With Artifact, Valve is tossing its hat into the ring of digital card games based on popular game franchises. Following in the footsteps of The Elder Scrolls: Legends, Gwent, and Hearthstone, the minds behind Steam and Half-Life are making a card game out of the mechanics and lore of Dota 2, the immensely popular MOBA. The result is Artifact: The Dota Card Game, which was first announced at The International 2017 with an exceptionally brief teaser trailer and vague release date.
Since then, Valve has opened the doors to the press on Artifact, demonstrating the rules and cards that make up what is bound to be the next Steam chart-topper. That means we finally know exactly what Artifact is and how it plays.
Our first in-depth look at the game reveals Artifact cards, gameplay, and items, all of which have their roots in Dota 2. Valve has created an incredibly in-depth TCG – no surprise considering it has been designed by Richard Garfield, the mind behind Magic: The Gathering – but the MOBA elements aren’t far behind. Heroes, lanes, and minion waves are all important parts of this fascinating new card game.
Artifact: The Dota Card Game release date
The Artifact release date is November 28, 2018. It will cost $20, which suggests that the game will be a final build, although who can really tell in this age of early access.
That $20 purchase will get you a total of 228 cards (280 unique cards will be available at launch), though, naturally, not all of your 228 will be unique. You’ll get two base decks, each containing five heroes, nine items, and 40 additional cards. Ten booster packs will also be included, each containing 12 random cards, with every pack guaranteeing at least one rare. Further booster packs will be available for $2 each.
Valve is currently testing the game in closed beta “with a mix of TCG pros and industry,” and at a recent press event declared that Artifact would see a public release in 2018. And, true to its word, November 28, 2018 is indeed in 2018. There will also be an Artifact tournament in Q1 2019, with a first prize of $1 million.

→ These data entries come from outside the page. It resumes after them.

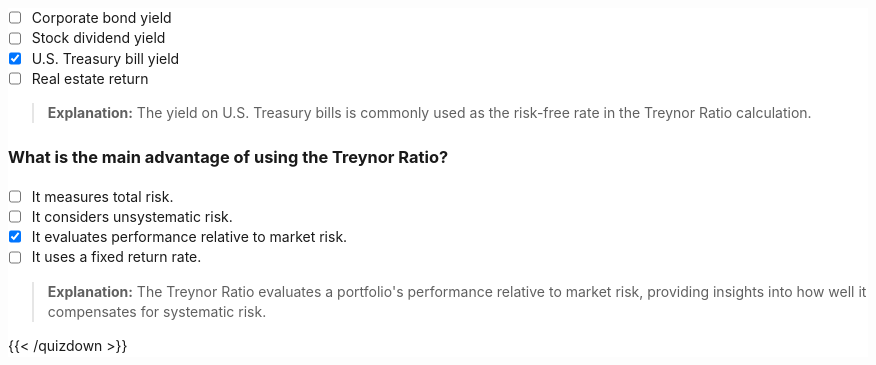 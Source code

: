 - [ ] Corporate bond yield
- [ ] Stock dividend yield
- [x] U.S. Treasury bill yield
- [ ] Real estate return

> **Explanation:** The yield on U.S. Treasury bills is commonly used as the risk-free rate in the Treynor Ratio calculation.

### What is the main advantage of using the Treynor Ratio?

- [ ] It measures total risk.
- [ ] It considers unsystematic risk.
- [x] It evaluates performance relative to market risk.
- [ ] It uses a fixed return rate.

> **Explanation:** The Treynor Ratio evaluates a portfolio's performance relative to market risk, providing insights into how well it compensates for systematic risk.

{{< /quizdown >}}
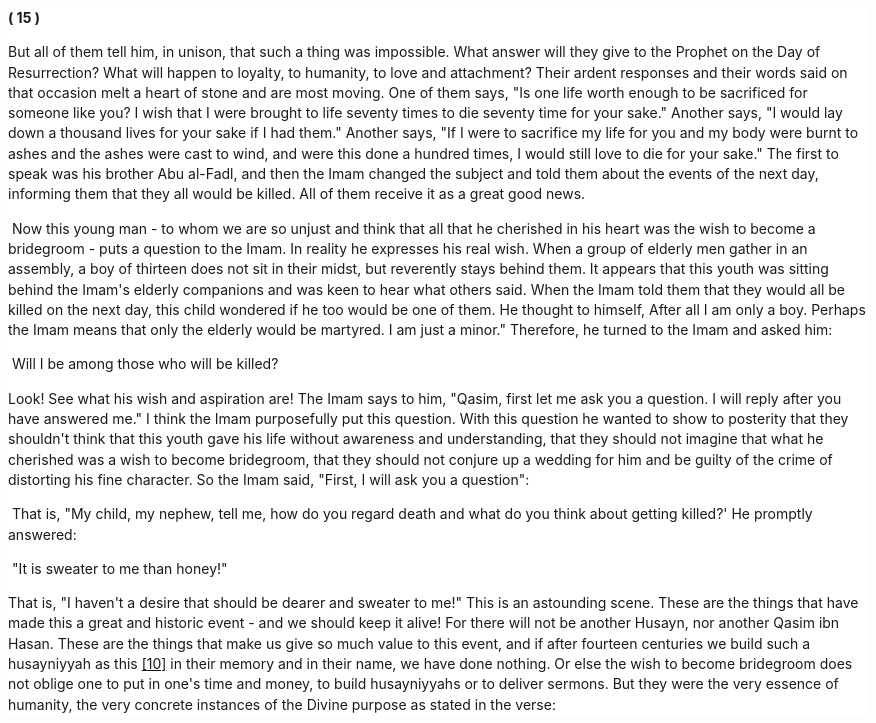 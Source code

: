 **( 15 )**

But all of them tell him, in unison, that such a thing was impossible.
What answer will they give to the Prophet on the Day of Resurrection?
What will happen to loyalty, to humanity, to love and attachment? Their
ardent responses and their words said on that occasion melt a heart of
stone and are most moving. One of them says, "Is one life worth enough
to be sacrificed for someone like you? I wish that I were brought to
life seventy times to die seventy time for your sake." Another says, "I
would lay down a thousand lives for your sake if I had them." Another
says, "If I were to sacrifice my life for you and my body were burnt to
ashes and the ashes were cast to wind, and were this done a hundred
times, I would still love to die for your sake." The first to speak was
his brother Abu al-Fadl, and then the Imam changed the subject and told
them about the events of the next day, informing them that they all
would be killed. All of them receive it as a great good news.

 Now this young man - to whom we are so unjust and think that all that
he cherished in his heart was the wish to become a bridegroom - puts a
question to the Imam. In reality he expresses his real wish. When a
group of elderly men gather in an assembly, a boy of thirteen does not
sit in their midst, but reverently stays behind them. It appears that
this youth was sitting behind the Imam's elderly companions and was keen
to hear what others said. When the Imam told them that they would all be
killed on the next day, this child wondered if he too would be one of
them. He thought to himself, After all I am only a boy. Perhaps the Imam
means that only the elderly would be martyred. I am just a minor."
Therefore, he turned to the Imam and asked him:

 Will I be among those who will be killed?

Look! See what his wish and aspiration are! The Imam says to him,
"Qasim, first let me ask you a question. I will reply after you have
answered me." I think the Imam purposefully put this question. With this
question he wanted to show to posterity that they shouldn't think that
this youth gave his life without awareness and understanding, that they
should not imagine that what he cherished was a wish to become
bridegroom, that they should not conjure up a wedding for him and be
guilty of the crime of distorting his fine character. So the Imam said,
"First, I will ask you a question":

 That is, "My child, my nephew, tell me, how do you regard death and
what do you think about getting killed?' He promptly answered:

 "It is sweater to me than honey!"

That is, "I haven't a desire that should be dearer and sweater to me!"
This is an astounding scene. These are the things that have made this a
great and historic event - and we should keep it alive! For there will
not be another Husayn, nor another Qasim ibn Hasan. These are the things
that make us give so much value to this event, and if after fourteen
centuries we build such a husayniyyah as this [[10]](#n10) in their
memory and in their name, we have done nothing. Or else the wish to
become bridegroom does not oblige one to put in one's time and money, to
build husayniyyahs or to deliver sermons. But they were the very essence
of humanity, the very concrete instances of the Divine purpose as stated
in the verse: 
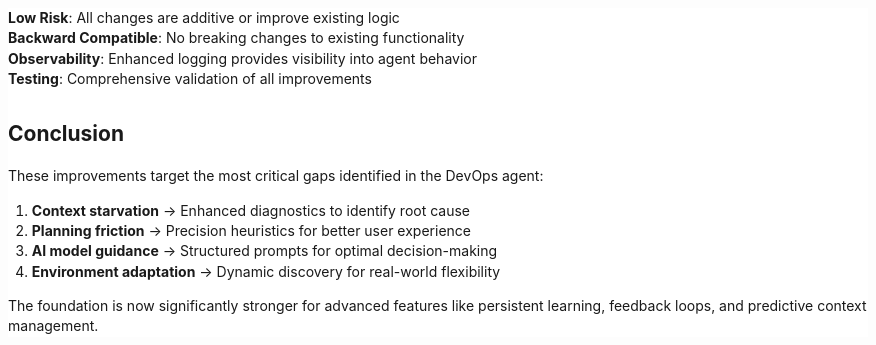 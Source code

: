 **Low Risk**: All changes are additive or improve existing logic  
**Backward Compatible**: No breaking changes to existing functionality  
**Observability**: Enhanced logging provides visibility into agent behavior  
**Testing**: Comprehensive validation of all improvements

## Conclusion

These improvements target the most critical gaps identified in the DevOps agent:

1. **Context starvation** → Enhanced diagnostics to identify root cause
2. **Planning friction** → Precision heuristics for better user experience  
3. **AI model guidance** → Structured prompts for optimal decision-making
4. **Environment adaptation** → Dynamic discovery for real-world flexibility

The foundation is now significantly stronger for advanced features like persistent learning, feedback loops, and predictive context management.  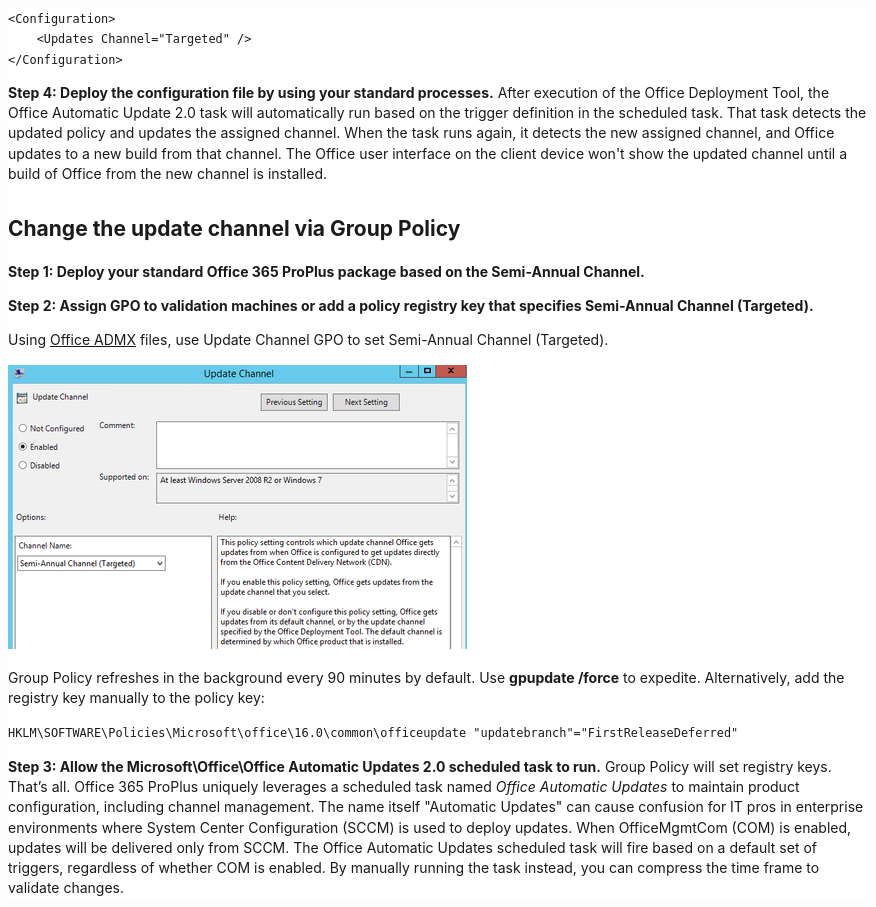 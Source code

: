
 ```
<Configuration>
	<Updates Channel="Targeted" />
</Configuration>
```

**Step 4: Deploy the configuration file by using your standard processes.** After execution of the Office Deployment Tool, the Office Automatic Update 2.0 task will automatically run based on the trigger definition in the scheduled task. That task  detects the updated policy and updates the assigned channel. When the task runs again, it detects the new assigned channel, and Office updates to a new build from that channel. The Office user interface on the client device won't show the updated channel until a build of Office from the new channel is installed.
 
## Change the update channel via Group Policy
**Step 1: Deploy your standard Office 365 ProPlus package based on the Semi-Annual Channel.**
 
**Step 2: Assign GPO to validation machines or add a policy registry key that specifies Semi-Annual Channel (Targeted).**
 
Using [Office ADMX](https://www.microsoft.com/download/details.aspx?id=49030) files, use Update Channel GPO to set Semi-Annual Channel (Targeted).

![Update Channel GPO](images/gpo.png)

Group Policy refreshes in the background every 90 minutes by default. Use **gpupdate /force** to expedite. Alternatively, add the registry key manually to the policy key:

```
HKLM\SOFTWARE\Policies\Microsoft\office\16.0\common\officeupdate "updatebranch"="FirstReleaseDeferred"
```

**Step 3: Allow the Microsoft\Office\Office Automatic Updates 2.0 scheduled task to run.**
Group Policy will set registry keys. That’s all. Office 365 ProPlus uniquely leverages a scheduled task named *Office Automatic Updates* to maintain product configuration, including channel management. The name itself "Automatic Updates" can cause confusion for IT pros in enterprise environments where System Center Configuration (SCCM) is used to deploy updates. When OfficeMgmtCom (COM) is enabled, updates will be delivered only from SCCM. The Office Automatic Updates scheduled task will fire based on a default set of triggers, regardless of whether COM is enabled. By manually running the task instead, you can compress the time frame to validate changes.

Artifact: The Dota Card Game beta
If you want to play Artifact early then good news: Valve is hosting a beta for the card game. The bad news? The Artifact beta has been delayed until November 19, 2018, which could mean a delay to the final release date of the game, which is still slated for the following week.
Artifact: The Dota Card Game trailer
The lone Artifact: The Dota Card Game trailer clocks in at just over 30 seconds in length and reveals about as much as you would expect to with such a short runtime. The main takeaway is the Artifact release date, other than that, it has got some pretty elemental rocks in it.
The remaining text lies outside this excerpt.